President Clinton signed the Rome Treaty, but that decision has not been followed by ratification in the United States Senate.  That is deeply regrettable. Again, history reminds us of the consequences of the absence of the United States from the organization that Woodrow Wilson helped to found in 1919 – the League of Nations.

Canada’s commitment to the rule of law is based on both values and self interest.  Together with a great many other countries, we have learned the hard way that collective security is essential for our individual freedoms, and that we have to rely on mutually agreed and effectively enforced rules to advance our interests.  There is no other path for us.  For example, in trade disputes between Canada and the United States we require and need effective tools of mediation and arbitration to ensure that your might does not always make right.  And in agreeing to an effective regime under NAFTA and its successors the United States preserves its interests as well.

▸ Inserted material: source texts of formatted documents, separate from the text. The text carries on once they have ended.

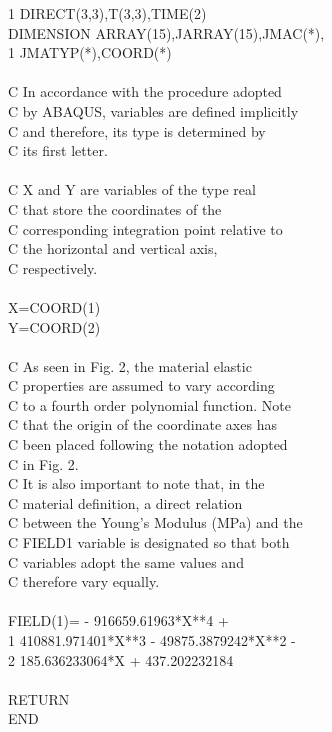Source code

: {1 DIRECT(3,3),T(3,3),TIME(2)\\
DIMENSION ARRAY(15),JARRAY(15),JMAC(*),\\
1 JMATYP(*),COORD(*)\\\\
C In accordance with the procedure adopted \\
C by ABAQUS, variables are defined implicitly\\
C and therefore, its type is determined by \\
C its first letter.\\\\
C X and Y are variables of the type real \\
C that store the coordinates of the \\
C corresponding integration point relative to\\
C the horizontal and vertical axis, \\
C respectively.\\\\
X=COORD(1)\\
Y=COORD(2)\\\\
C As seen in Fig. 2, the material elastic\\ 
C properties are assumed to vary according\\
C to a fourth order polynomial function. Note\\
C that the origin of the coordinate axes has\\
C been placed following the notation adopted\\ 
C in Fig. 2.\\
C It is also important to note that, in the\\ 
C material definition, a direct relation \\ 
C between the Young's Modulus (MPa) and the\\
C FIELD1 variable is designated so that both\\ 
C variables adopt the same values and \\
C therefore vary equally.\\\\
FIELD(1)= - 916659.61963*X**4 +\\
1 410881.971401*X**3 - 49875.3879242*X**2 -\\
2 185.636233064*X + 437.202232184\\\\
RETURN\\
END\\\\
}

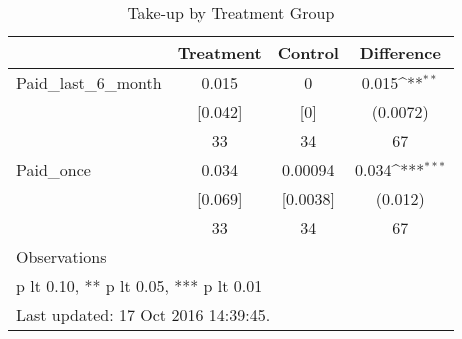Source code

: \begin{table}[htbp]\centering
\def\sym#1{\ifmmode^{#1}\else\(^{#1}\)\fi}
\caption{Take-up by Treatment Group \label{tab:"balance"}}
\begin{tabular*}{0.9\hsize}{@{\hskip\tabcolsep\extracolsep\fill}l*{1}{ccc}}
\toprule
                                &Treatment&  Control&Difference         \\
\midrule
Paid\_last\_6\_month               &    0.015&        0&    0.015\sym{**} \\
                                &  [0.042]&      [0]& (0.0072)         \\
                                &       33&       34&       67         \\
Paid\_once                       &    0.034&  0.00094&    0.034\sym{***}\\
                                &  [0.069]& [0.0038]&  (0.012)         \\
                                &       33&       34&       67         \\
\midrule
Observations                    &         &         &                  \\
\bottomrule
\multicolumn{4}{l}{\footnotesize * p lt 0.10, ** p lt 0.05, *** p lt 0.01}\\
\multicolumn{4}{l}{\footnotesize Last updated: 17 Oct 2016 14:39:45.}\\
\end{tabular*}
\end{table}
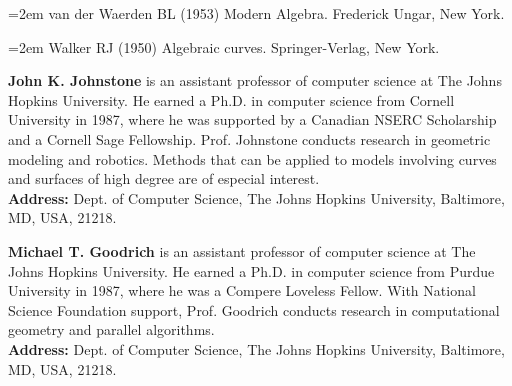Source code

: \hangindent=2em  %
\noindent 
van der Waerden BL (1953) Modern Algebra.
Frederick Ungar, New York.

\hangindent=2em  %
\noindent 
Walker RJ (1950) Algebraic curves.
Springer-Verlag, New York.

\vspace{5ex}

\hangindent=2in
\noindent
{\bf John K. Johnstone} is an assistant professor of computer science at The Johns Hopkins
University.  
He earned a Ph.D. in computer science from Cornell University in 1987, where he was supported by
a Canadian NSERC Scholarship and a Cornell Sage Fellowship.
Prof. Johnstone conducts research in geometric modeling and robotics.
Methods that can be applied to models involving curves and surfaces of
high degree are of especial interest.\\
{\bf Address:} Dept. of Computer Science, The Johns Hopkins University, Baltimore, MD,
USA, 21218.

\vspace{10ex}

\noindent
{\bf Michael T. Goodrich} is an assistant professor of computer science at 
The Johns Hopkins University.   
He earned a Ph.D. in computer science from Purdue University in 1987, where he was a Compere
Loveless Fellow.  
With National Science Foundation support, Prof. Goodrich conducts research in computational
geometry and parallel algorithms.\\
{\bf Address:} Dept. of Computer Science, The Johns Hopkins University, Baltimore, MD,
USA, 21218.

Canadians have a special sense of pride that in celebrating the 75th anniversary of the Universal Declaration of Human Rights we remember a Canadian legal scholar, John Humphrey who as an international civil servant of the United Nations in the 1940’s ‘held the pen’ in the drafting of this document.  The ethical foundation of that document is the same as that expressed by Franklin Roosevelt in 1941, that human rights are not a product of one legal or cultural tradition or another, but can be found in what it means to share both our common humanity and the reality that that morality itself is based on the principle that freedom and dignity require mutual respect and the recognition that the pursuit of selfish ego on its own leads not to civilization but to its destruction.

Russia’s assault is not only on Ukraine.  It is against the rule of law, treaties and agreements that Russia has voluntarily signed, and as a Permanent Member of the Security Council has agreed to uphold.  Russia’s use of the veto at the Security Council has emasculated that part of the United Nations, forcing us to create other ways to respond to this crisis.

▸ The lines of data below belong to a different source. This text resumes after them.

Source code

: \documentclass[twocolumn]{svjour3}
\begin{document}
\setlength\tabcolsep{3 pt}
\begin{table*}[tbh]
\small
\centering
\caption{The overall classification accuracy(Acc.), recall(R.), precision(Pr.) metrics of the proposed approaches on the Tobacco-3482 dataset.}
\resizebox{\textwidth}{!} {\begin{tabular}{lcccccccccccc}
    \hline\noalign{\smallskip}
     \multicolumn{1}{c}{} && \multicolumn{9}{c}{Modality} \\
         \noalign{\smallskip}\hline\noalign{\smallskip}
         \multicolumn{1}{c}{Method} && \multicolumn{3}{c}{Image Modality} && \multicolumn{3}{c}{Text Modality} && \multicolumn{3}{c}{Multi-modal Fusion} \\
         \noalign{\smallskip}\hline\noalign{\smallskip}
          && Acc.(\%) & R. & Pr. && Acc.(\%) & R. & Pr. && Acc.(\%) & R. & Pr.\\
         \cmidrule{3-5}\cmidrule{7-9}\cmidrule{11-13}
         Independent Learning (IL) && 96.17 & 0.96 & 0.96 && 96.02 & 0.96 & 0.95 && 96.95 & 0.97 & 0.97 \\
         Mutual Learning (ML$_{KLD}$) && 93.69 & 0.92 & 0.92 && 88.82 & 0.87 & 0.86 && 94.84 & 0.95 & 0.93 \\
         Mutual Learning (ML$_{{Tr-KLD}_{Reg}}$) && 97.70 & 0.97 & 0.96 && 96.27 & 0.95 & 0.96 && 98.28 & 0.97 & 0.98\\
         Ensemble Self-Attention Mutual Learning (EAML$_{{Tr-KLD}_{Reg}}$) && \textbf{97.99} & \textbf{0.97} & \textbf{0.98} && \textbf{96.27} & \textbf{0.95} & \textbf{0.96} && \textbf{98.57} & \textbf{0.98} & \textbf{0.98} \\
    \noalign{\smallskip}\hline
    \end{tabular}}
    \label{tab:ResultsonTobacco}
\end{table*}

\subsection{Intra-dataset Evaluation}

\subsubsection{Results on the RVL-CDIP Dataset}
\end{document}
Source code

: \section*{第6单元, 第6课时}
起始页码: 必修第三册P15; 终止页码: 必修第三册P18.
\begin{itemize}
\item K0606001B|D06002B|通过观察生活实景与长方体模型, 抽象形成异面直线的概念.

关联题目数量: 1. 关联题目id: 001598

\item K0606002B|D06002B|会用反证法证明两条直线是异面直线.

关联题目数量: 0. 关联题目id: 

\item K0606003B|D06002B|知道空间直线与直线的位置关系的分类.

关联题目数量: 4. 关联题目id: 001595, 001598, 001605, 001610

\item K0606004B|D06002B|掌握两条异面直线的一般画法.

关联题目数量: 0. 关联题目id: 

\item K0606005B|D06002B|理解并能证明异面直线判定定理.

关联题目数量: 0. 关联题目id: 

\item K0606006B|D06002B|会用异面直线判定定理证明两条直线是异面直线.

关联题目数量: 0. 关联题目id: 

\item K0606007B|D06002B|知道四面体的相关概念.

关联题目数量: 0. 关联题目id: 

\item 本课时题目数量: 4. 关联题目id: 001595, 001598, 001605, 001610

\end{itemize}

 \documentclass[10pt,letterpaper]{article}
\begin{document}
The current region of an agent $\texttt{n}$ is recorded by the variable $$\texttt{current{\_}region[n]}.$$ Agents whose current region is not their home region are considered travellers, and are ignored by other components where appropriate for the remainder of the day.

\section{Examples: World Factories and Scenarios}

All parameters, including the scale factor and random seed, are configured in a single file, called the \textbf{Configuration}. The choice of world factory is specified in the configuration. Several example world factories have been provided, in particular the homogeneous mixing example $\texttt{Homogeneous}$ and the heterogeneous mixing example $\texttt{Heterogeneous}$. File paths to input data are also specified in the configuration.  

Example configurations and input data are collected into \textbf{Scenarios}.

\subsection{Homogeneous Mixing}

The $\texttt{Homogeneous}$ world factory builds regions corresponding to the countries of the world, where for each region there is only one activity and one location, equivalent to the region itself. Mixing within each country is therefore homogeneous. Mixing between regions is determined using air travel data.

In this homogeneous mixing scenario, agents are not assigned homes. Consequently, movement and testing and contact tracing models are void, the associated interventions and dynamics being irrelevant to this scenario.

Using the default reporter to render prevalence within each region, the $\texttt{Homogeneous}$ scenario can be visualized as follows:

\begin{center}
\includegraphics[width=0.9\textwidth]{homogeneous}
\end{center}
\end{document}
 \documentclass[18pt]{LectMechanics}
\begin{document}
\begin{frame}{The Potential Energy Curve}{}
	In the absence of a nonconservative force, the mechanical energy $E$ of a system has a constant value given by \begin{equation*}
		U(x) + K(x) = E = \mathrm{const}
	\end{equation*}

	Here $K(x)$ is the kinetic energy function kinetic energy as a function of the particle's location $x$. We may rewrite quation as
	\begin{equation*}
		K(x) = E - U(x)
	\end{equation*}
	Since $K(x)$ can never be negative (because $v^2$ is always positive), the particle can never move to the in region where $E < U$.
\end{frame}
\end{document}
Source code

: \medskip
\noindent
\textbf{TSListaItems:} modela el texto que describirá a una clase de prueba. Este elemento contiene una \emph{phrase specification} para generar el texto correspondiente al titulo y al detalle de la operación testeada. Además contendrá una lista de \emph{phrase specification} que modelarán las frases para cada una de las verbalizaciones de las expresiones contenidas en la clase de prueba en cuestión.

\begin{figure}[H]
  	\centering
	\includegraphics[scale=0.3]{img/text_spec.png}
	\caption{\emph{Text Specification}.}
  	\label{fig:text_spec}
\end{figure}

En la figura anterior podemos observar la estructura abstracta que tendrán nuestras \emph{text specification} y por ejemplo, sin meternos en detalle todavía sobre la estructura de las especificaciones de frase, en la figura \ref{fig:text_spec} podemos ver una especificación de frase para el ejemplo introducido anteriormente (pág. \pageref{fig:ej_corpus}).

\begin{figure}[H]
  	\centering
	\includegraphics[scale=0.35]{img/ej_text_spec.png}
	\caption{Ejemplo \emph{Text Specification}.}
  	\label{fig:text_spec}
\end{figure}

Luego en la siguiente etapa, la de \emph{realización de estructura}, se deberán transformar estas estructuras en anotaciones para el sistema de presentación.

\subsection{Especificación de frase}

The consequences of Russia’s behaviour are felt all over the world – higher inflation and food costs, limiting the supply of energy and food to the poorest countries and people in the world, costing the global economy nearly 3 trillion dollars.  This havoc in turn has forced millions of Ukrainians to leave their homes, and many others around the world to also seek refuge. There are now over a hundred million people in the world forcibly displaced, the greatest number the world has known since we began keeping statistics.

The means we use to communicate and share information are being flooded with lies and hate at a pace and level that is completely unprecedented.  Conspiracy theories, anti-semitism, misogyny, phobias and hatreds of all kinds are spreading at the speed of sound, and being amplified and magnified in ways that Goebbels could only dream of.  The ugliness of political debate has never been greater, and the cowards of hate hide behind pseudonyms as they enter the brawl of social media.

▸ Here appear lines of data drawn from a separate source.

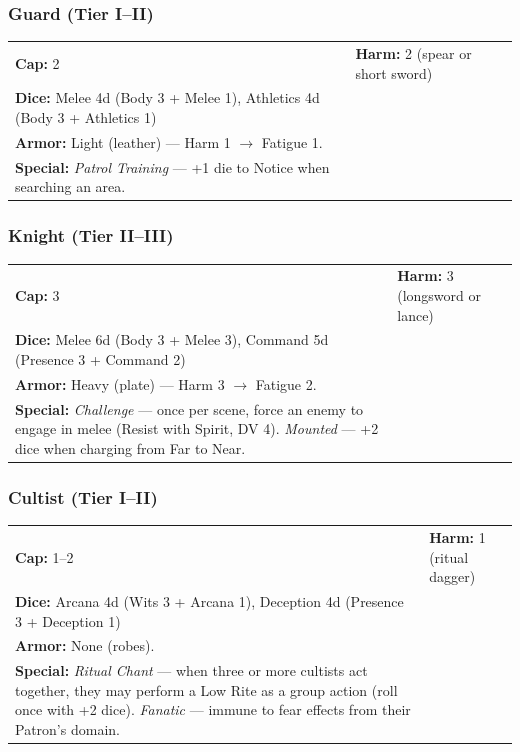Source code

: \subsubsection{Guard (Tier I--II)}
\vspace{0.2em}
\begin{tabular}{@{}ll@{}}
\textbf{Cap:} 2 & \textbf{Harm:} 2 (spear or short sword) \\
\textbf{Dice:} Melee 4d (Body 3 + Melee 1), Athletics 4d (Body 3 + Athletics 1) \\
\textbf{Armor:} Light (leather) --- Harm 1 $\rightarrow$ Fatigue 1. \\
\textbf{Special:} \textit{Patrol Training} --- +1 die to Notice when searching an area.
\end{tabular}

\subsubsection{Knight (Tier II--III)}
\vspace{0.2em}
\begin{tabular}{@{}ll@{}}
\textbf{Cap:} 3 & \textbf{Harm:} 3 (longsword or lance) \\
\textbf{Dice:} Melee 6d (Body 3 + Melee 3), Command 5d (Presence 3 + Command 2) \\
\textbf{Armor:} Heavy (plate) --- Harm 3 $\rightarrow$ Fatigue 2. \\
\textbf{Special:} \textit{Challenge} --- once per scene, force an enemy to engage in melee (Resist with Spirit, DV 4). \textit{Mounted} --- +2 dice when charging from Far to Near.
\end{tabular}

\subsubsection{Cultist (Tier I--II)}
\vspace{0.2em}
\begin{tabular}{@{}ll@{}}
\textbf{Cap:} 1--2 & \textbf{Harm:} 1 (ritual dagger) \\
\textbf{Dice:} Arcana 4d (Wits 3 + Arcana 1), Deception 4d (Presence 3 + Deception 1) \\
\textbf{Armor:} None (robes). \\
\textbf{Special:} \textit{Ritual Chant} --- when three or more cultists act together, they may perform a Low Rite as a group action (roll once with +2 dice). \textit{Fanatic} --- immune to fear effects from their Patron's domain.
\end{tabular}

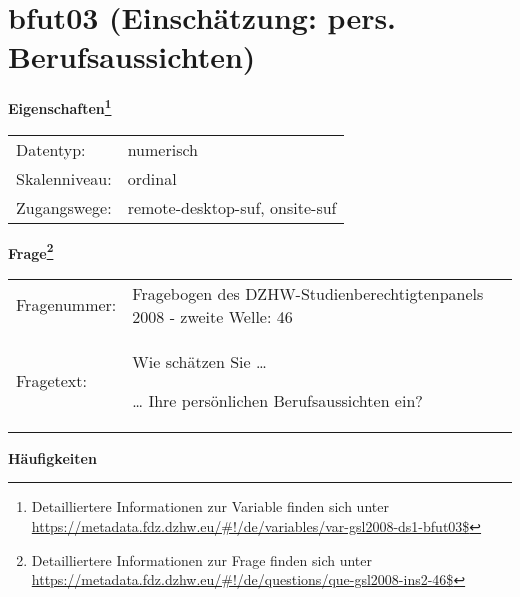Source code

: 
    \setcounter{footnote}{0}

    \vspace*{-1.8cm}
	\section{bfut03 (Einschätzung: pers. Berufsaussichten)}
	\label{section:bfut03}



    \vspace*{0.5cm}
    \noindent\textbf{Eigenschaften\footnote{Detailliertere Informationen zur Variable finden sich unter
		\url{https://metadata.fdz.dzhw.eu/\#!/de/variables/var-gsl2008-ds1-bfut03$}}}\\
	\begin{tabularx}{\hsize}{@{}lX}
	Datentyp: & numerisch \\
	Skalenniveau: & ordinal \\
	Zugangswege: &
	  remote-desktop-suf, 
	  onsite-suf
 \\
    \end{tabularx}



				\vspace*{0.5cm}
                \noindent\textbf{Frage\footnote{Detailliertere Informationen zur Frage finden sich unter
		              \url{https://metadata.fdz.dzhw.eu/\#!/de/questions/que-gsl2008-ins2-46$}}}\\
				\begin{tabularx}{\hsize}{@{}lX}
					Fragenummer: &
					  Fragebogen des DZHW-Studienberechtigtenpanels 2008 - zweite Welle:
					  46
 \\
					Fragetext: & Wie schätzen Sie …\par  … Ihre persönlichen Berufsaussichten ein? \\
				\end{tabularx}





        		\vspace*{0.5cm}
                \noindent\textbf{Häufigkeiten}

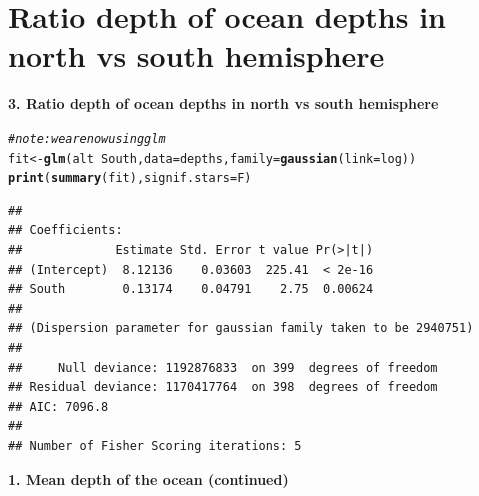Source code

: \documentclass[10pt]{beamer}\usepackage[]{graphicx}\usepackage[]{color}
\makeatletter
\newcommand{\hlcom}[1]{\textcolor[rgb]{0.678,0.584,0.686}{\textit{#1}}}%
\newcommand{\hlopt}[1]{\textcolor[rgb]{0,0,0}{#1}}%
\newcommand{\hlstd}[1]{\textcolor[rgb]{0.345,0.345,0.345}{#1}}%
\newcommand{\hlkwb}[1]{\textcolor[rgb]{0.69,0.353,0.396}{#1}}%
\newcommand{\hlkwc}[1]{\textcolor[rgb]{0.333,0.667,0.333}{#1}}%
\newcommand{\hlkwd}[1]{\textcolor[rgb]{0.737,0.353,0.396}{\textbf{#1}}}%
\newenvironment{kframe}{%
 \def\at@end@of@kframe{}%
 \ifinner\ifhmode%
  \def\at@end@of@kframe{\end{minipage}}%
  \begin{minipage}{\columnwidth}%
 \fi\fi%
 \def\FrameCommand##1{\hskip\@totalleftmargin \hskip-\fboxsep
 \colorbox{shadecolor}{##1}\hskip-\fboxsep
     \hskip-\linewidth \hskip-\@totalleftmargin \hskip\columnwidth}%
 \MakeFramed {\advance\hsize-\width
   \@totalleftmargin\z@ \linewidth\hsize
   \@setminipage}}%
 {\par\unskip\endMakeFramed%
 \at@end@of@kframe}
\newenvironment{knitrout}{}{} %
\makeatother
\begin{document}
\section{Ratio depth of ocean depths in north vs south hemisphere}

\begin{frame}
\vspace*{-1.1in}
\textbf{3. Ratio depth of ocean depths in north vs south hemisphere}
\begin{knitrout}\tiny
{}\color{fgcolor}\begin{kframe}
\begin{alltt}
\hlcom{# note: we are now using glm}
\hlstd{fit} \hlkwb{<-} \hlkwd{glm}\hlstd{(alt} \hlopt{~} \hlstd{South,} \hlkwc{data} \hlstd{= depths,} \hlkwc{family} \hlstd{=} \hlkwd{gaussian}\hlstd{(}\hlkwc{link}\hlstd{=log))}
\hlkwd{print}\hlstd{(}\hlkwd{summary}\hlstd{(fit),} \hlkwc{signif.stars} \hlstd{= F)}
\end{alltt}
\begin{verbatim}
## 
## Coefficients:
##             Estimate Std. Error t value Pr(>|t|)
## (Intercept)  8.12136    0.03603  225.41  < 2e-16
## South        0.13174    0.04791    2.75  0.00624
## 
## (Dispersion parameter for gaussian family taken to be 2940751)
## 
##     Null deviance: 1192876833  on 399  degrees of freedom
## Residual deviance: 1170417764  on 398  degrees of freedom
## AIC: 7096.8
## 
## Number of Fisher Scoring iterations: 5
\end{verbatim}
\end{kframe}
\end{knitrout}

\end{frame}


\begin{frame}
	\vspace*{-5.0in}
	\textbf{1. Mean depth of the ocean (continued)}
	
\end{frame}
\end{document}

Armed with guns as well as megaphones, the perpetrators of unrest and chaos take many different forms in many different societies.

But despair in the face of all this is not an option.  The only path that will work is to commit ourselves to reason, law, civility, and, yes, enforcement.  The remedy for disorder is order.  Not an order based on repression or dictatorship, but on the rule of law itself,  recognizing that the common good of humanity demands no less.

This is not a pipe dream, because it is based on the simple premise that our self interest and our values align at this “sweet spot”, this place where our freedoms and our survival require us to dedicate ourselves to the rule of law not just in our own cities and towns and countries, but in a world that cannot be alien or foreign to us because it touches us all so closely, and above all because it reflects our common humanity.